Josef Gredler

Kann man diese Fußball-EM angesichts der großen Terrorgefahr überhaupt verantworten?

 

Mittlerweile ist evident, dass für Großveranstaltungen wie einer Fußball-EM in Zeiten wie diesen allerhöchste Terrorgefahr besteht. Das wissen auch die französische Regierung bzw. die französische Exekutive und natürlich auch die UEFA. Das wissen alle Länder, die daran teilnehmen, alle nationalen Fußballverbände und natürlich jeder einzelne Spieler. Wenn man den enormen Aufwand an Sicherheitsmaßnahmen und die täglich noch weiter ansteigende Nervosität der für eine sichere Durchführung dieser EM verantwortlichen Sicherheitskräfte bedenkt, weiß man, wie ernst die Gefahr eines Terroranschlages ist und auch eingeschätzt wird. So könnte man leicht zum Schluss kommen, dass unter diesen Umständen eine solche Fußballeuropameisterschaft nichts anderes als abgesagt werden muss. Auf den ersten Blick eine logisch völlig schlüssige, ja die einzig richtige und notwendige Entscheidung. Was ist wichtiger, der Europameistertitel, der ganze Spektakel und Hype rundherum, das viele Geld, das in Bewegung gesetzt wird, oder die Sicherheit von Menschen? Wenn die Frage so gestellt wird, liegt die Antwort schon auf der Hand: Absagen! 

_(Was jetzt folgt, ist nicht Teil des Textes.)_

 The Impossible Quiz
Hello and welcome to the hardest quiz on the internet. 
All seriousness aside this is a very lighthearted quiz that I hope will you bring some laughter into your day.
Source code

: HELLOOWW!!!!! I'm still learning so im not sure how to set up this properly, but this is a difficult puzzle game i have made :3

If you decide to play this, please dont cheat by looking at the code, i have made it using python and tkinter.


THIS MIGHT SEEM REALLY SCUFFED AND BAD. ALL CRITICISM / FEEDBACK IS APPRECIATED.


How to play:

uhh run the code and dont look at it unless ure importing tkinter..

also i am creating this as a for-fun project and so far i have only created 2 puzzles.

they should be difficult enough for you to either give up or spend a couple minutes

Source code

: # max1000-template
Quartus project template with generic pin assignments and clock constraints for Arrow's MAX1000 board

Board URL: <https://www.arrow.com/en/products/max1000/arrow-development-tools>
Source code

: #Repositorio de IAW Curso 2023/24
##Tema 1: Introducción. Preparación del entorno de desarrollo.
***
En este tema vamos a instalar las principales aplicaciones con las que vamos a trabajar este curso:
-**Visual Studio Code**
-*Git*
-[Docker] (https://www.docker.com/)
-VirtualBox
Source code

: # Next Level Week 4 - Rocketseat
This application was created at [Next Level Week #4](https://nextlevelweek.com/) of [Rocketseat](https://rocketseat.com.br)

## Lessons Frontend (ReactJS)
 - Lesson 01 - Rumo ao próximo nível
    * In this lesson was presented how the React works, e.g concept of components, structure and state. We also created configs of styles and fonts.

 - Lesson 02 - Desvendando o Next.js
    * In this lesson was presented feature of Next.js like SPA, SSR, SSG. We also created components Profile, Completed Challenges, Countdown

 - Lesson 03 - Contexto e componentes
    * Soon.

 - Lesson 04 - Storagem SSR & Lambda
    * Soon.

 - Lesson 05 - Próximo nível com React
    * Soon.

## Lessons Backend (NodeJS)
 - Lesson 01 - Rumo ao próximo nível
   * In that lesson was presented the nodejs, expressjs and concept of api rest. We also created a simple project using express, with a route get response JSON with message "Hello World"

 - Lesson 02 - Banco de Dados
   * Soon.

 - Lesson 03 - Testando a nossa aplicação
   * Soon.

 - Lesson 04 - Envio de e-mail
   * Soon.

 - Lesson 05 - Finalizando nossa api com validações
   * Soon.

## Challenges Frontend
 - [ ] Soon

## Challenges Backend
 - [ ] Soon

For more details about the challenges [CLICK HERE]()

 Auf den zweiten „Blick“ aber muss man diese Antwort nicht nur anzweifeln, sondern sogar ablehnen, denn die Absage dieser Fußballeuropameisterschaft kürt dann einen völlig ungewollten „Europameister“: den Terrorismus, von woher immer er kommt. Eine Absage käme einer völligen Kapitulation vor jedwedem Terrorismus gleich. Der Sieger hat dann einen klaren Namen: Terror. Der Verlierer ebenfalls, und der heißt nicht bloß Fußball, sondern trägt alle Namen, die für eine rechtsstaatlich strukturierte, demokratisch organisierte und nach den Menschenrechten ausgerichtete Welt oder Teilwelt stehen. Darf man den Terror zum „Europameister“ küren? Oder zum „Weltmeister“? Oder zum „Olympiasieger“? Nein und nochmals nein! Dieses eindeutige Nein mindert aber nicht das Ausmaß der Bedrohung, die über diesem sportlichen Großereignis schwebt, vom ersten bis zum letzten Spiel, in den Stadien und außerhalb, überall dort, wo Menschensammlungen zu terroristisch attraktiven Zielen werden.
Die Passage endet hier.